Paterson, who was paid £100,000 a year by two companies, was found to have lobbied on their behalf at least 14 times. His emails were described by chairman of the standards committee Chris Bryant as “essentially sales pitches for the firms”, adding that Paterson had tried to get competitors’ products banned or relabelled.
The standards committee of cross-party MPs and lay members was unequivocal in finding him guilty and even his supporters were silent over the matter of his guilt, in the face of the evidence, though Paterson insisted (and still insists) on his innocence.
His recommended punishment was a 30-day suspension from parliament which could have triggered a recall petition and byelection.
But the government wasn’t having it.
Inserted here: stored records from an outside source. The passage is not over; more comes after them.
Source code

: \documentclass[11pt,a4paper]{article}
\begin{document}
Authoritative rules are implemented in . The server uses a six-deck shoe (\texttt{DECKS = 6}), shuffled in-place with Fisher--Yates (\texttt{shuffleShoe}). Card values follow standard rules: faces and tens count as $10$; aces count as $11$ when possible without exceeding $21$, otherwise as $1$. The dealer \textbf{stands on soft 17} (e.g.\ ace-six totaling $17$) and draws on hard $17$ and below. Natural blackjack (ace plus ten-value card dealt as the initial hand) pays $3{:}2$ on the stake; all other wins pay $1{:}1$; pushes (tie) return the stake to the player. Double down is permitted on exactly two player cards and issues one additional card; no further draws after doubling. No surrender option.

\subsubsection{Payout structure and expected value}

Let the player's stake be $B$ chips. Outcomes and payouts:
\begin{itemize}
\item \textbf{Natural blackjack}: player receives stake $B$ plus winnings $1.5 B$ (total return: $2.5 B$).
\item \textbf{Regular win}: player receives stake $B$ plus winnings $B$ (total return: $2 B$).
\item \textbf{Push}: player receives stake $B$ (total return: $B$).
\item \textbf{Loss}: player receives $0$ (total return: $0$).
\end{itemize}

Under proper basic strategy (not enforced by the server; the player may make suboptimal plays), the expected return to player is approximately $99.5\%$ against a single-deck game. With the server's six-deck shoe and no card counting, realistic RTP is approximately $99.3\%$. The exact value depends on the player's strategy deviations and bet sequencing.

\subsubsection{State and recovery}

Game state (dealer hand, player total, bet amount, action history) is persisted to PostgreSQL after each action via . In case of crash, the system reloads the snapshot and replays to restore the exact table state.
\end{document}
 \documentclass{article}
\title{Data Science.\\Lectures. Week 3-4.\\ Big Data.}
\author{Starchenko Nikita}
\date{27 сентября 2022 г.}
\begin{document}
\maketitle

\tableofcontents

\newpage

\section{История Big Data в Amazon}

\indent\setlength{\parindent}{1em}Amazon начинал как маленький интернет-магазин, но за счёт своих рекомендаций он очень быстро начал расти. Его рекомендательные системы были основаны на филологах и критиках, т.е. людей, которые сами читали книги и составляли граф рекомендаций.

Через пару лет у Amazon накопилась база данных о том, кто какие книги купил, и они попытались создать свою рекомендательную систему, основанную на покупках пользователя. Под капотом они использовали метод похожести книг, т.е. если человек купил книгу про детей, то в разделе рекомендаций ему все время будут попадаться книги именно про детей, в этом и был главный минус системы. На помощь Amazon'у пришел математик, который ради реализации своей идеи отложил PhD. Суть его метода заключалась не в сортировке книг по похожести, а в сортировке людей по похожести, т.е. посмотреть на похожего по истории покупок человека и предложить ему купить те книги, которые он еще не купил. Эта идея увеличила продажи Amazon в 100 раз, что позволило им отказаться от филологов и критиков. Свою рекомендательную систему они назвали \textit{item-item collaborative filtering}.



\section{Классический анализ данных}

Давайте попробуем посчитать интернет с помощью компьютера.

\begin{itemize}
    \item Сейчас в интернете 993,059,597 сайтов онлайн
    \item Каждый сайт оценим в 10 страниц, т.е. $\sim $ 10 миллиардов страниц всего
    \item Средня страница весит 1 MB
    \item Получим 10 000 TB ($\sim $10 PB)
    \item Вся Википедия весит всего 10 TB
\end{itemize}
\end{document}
MPs have never before rejected a recommended sanction, but on this occasion, Tory MPs were whipped to back an amendment that would not only have ensured Paterson evaded punishment but trashed the whole decades-old system that holds MPs to account.
Some 250 Conservative MPs – and only Conservatives – voted on Wednesday for a new committee to create a different scrutiny mechanism – a committee with an in-built Tory majority, no less.
The business minister Kwasi Kwarteng then hit the studios to pressure standards commissioner Kathryn Stone to resign. Let’s just let that land for a moment: a government minister defending a party colleague found guilty of misconduct and trying to get rid of the independent examiner who found against him.
Well, it didn’t last, but not because the government rediscovered its ethics. Incredulous opposition MPs refused to have anything to do with the new committee, forcing the government to backtrack by yesterday lunchtime. Jacob Rees-Mogg said the Tories would consult with opposition MPs before bringing forward proposals, and conceded that a separate vote would be held on Paterson’s punishment.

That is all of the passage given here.